** Supplied data follows **

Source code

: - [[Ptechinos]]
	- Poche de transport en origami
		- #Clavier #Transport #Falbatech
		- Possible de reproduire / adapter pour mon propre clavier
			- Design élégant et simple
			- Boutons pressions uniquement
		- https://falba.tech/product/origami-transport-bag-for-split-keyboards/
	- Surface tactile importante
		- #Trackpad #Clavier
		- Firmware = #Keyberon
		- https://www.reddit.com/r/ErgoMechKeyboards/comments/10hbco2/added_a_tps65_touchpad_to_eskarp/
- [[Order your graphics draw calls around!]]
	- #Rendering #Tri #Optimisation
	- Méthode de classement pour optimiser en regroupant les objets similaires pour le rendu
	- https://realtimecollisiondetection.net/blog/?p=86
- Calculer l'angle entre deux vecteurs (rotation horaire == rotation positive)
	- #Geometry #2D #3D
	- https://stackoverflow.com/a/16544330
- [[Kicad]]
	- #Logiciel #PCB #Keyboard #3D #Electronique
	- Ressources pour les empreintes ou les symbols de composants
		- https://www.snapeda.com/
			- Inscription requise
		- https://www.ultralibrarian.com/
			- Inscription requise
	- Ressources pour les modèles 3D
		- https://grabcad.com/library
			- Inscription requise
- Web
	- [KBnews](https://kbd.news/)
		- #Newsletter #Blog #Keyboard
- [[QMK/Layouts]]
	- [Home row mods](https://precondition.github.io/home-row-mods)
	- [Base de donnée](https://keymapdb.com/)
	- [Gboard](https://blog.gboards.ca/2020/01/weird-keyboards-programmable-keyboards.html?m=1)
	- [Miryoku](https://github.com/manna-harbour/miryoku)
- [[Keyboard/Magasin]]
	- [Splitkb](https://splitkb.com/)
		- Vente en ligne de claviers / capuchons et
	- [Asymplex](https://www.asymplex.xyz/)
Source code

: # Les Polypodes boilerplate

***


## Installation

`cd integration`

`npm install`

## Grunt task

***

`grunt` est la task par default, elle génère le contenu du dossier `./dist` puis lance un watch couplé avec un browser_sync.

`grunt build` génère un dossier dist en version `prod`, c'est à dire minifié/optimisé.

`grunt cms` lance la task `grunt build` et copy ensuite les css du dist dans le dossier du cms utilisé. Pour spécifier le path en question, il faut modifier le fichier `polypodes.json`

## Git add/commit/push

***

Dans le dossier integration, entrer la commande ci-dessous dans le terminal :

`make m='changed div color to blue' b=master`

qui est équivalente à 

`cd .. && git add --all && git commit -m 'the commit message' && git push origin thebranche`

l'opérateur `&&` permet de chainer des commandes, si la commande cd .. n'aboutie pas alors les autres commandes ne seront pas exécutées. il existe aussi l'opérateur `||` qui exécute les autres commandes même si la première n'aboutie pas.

** End of Supplied data **

Work instructions:
Retype only the lines running from the top of the listing to the line that holds "- #Trackpad #Clavier", both ends included.

Answer to the exercise:
Source code

: - [[Ptechinos]]
	- Poche de transport en origami
		- #Clavier #Transport #Falbatech
		- Possible de reproduire / adapter pour mon propre clavier
			- Design élégant et simple
			- Boutons pressions uniquement
		- https://falba.tech/product/origami-transport-bag-for-split-keyboards/
	- Surface tactile importante
		- #Trackpad #Clavier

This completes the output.